Daniel Boone: Passing the Torch

The backwoodsman’s remarkable hunts out west foreshadowed the exploits of our iconic Mountain Men.

Neither Meriwether Lewis nor William Clark ever mentioned meeting Daniel Boone on May 24, 1804, when they stopped at the village nicknamed Boone’s Settlement, on the north bank of the Missouri River, some 60 miles from St. Louis, Missouri. The captains of the transcontinental expedition talked with the settlers, procured corn and butter, and then resumed their voyage. Had they met Daniel, they almost certainly would have recorded the moment—symbolizing the passing of the torch from the old American frontier to the new.

Although chief administrative officer of the district, the absent 69-year-old Daniel might well have been pursuing his favorite pastime: hunting and trapping. Daniel lived a life full of daring adventure, exploring dangerous country that would eventually take him high up the Missouri River.

The Ozark Mountains had become Daniel’s new Kentucky wilderness, and he, his sons and friends roamed deep into the forested valleys.
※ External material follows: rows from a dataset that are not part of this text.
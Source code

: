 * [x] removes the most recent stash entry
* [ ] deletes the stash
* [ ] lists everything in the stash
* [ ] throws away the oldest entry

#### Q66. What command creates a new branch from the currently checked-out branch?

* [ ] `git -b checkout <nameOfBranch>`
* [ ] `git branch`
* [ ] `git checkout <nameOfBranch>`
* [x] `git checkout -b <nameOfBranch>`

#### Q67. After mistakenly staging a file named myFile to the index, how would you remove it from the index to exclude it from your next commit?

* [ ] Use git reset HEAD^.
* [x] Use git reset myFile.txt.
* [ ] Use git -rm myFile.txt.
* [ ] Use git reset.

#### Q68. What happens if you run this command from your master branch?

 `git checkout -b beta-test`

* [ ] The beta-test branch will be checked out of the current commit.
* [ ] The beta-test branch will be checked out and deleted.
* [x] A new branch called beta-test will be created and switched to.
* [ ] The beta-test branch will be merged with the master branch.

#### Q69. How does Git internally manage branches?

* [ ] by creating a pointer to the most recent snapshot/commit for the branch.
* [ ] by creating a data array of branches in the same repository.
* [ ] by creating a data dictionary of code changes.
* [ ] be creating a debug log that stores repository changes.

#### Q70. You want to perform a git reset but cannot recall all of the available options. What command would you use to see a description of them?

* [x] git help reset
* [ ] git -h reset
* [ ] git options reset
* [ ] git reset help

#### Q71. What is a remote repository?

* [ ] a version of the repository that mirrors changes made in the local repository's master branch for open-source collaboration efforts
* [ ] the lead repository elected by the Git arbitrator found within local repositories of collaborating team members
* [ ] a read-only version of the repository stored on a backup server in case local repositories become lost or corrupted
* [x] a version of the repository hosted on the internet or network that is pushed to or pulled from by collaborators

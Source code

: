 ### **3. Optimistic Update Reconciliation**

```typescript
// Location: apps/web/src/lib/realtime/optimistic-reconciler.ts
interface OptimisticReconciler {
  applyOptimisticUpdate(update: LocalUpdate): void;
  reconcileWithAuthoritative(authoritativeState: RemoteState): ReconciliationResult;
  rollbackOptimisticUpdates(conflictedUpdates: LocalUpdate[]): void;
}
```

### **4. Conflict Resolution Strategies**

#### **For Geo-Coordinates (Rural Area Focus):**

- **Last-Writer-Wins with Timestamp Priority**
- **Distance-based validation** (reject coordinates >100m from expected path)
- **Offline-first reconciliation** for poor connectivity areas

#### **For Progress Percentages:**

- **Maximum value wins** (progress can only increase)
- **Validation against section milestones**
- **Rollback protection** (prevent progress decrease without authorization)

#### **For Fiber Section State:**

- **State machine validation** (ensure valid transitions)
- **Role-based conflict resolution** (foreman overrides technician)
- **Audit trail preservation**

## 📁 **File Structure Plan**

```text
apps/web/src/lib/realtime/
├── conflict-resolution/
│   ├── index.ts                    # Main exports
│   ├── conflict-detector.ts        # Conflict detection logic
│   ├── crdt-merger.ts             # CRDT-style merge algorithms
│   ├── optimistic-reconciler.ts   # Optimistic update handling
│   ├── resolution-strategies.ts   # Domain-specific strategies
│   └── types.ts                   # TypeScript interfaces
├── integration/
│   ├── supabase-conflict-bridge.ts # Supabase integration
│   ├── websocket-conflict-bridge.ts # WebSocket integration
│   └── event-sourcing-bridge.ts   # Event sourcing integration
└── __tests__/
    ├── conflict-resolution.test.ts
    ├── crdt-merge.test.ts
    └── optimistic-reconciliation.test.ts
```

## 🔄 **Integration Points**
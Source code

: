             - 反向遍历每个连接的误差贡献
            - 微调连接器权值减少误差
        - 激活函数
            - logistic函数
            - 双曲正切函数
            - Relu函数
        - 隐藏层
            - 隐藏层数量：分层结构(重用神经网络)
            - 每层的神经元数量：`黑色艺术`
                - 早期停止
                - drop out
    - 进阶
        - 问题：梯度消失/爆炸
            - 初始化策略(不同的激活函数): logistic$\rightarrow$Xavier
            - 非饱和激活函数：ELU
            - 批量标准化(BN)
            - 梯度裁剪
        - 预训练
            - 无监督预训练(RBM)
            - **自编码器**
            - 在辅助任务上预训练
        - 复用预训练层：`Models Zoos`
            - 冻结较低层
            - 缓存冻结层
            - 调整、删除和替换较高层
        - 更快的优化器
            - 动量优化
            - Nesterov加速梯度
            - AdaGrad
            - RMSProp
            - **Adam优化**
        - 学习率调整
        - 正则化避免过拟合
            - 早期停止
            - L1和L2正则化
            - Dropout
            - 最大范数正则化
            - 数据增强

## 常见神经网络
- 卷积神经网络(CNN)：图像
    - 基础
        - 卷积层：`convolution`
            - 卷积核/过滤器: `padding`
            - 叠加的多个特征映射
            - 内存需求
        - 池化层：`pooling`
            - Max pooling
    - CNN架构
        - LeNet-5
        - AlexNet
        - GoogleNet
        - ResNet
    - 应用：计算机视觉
Now and then, the resident Osages would angrily confiscate the party’s beaver pelts and deerskins, much like the Shawnees of old Kaintuck did during the 1760s and 1770s. By way of the Cumberland Gap, Daniel helped blaze a path into Kentucky to found Boonesborough, one of the first settlements west of the Appalachian Mountains. In 1799, he and his family moved to Missouri, which was part of Spanish Louisiana. By 1808, Daniel and his fellow trappers had to outride pursuing Indians, probably Osages, whom they managed to deter from the chase only by cutting loose their traps and pelts.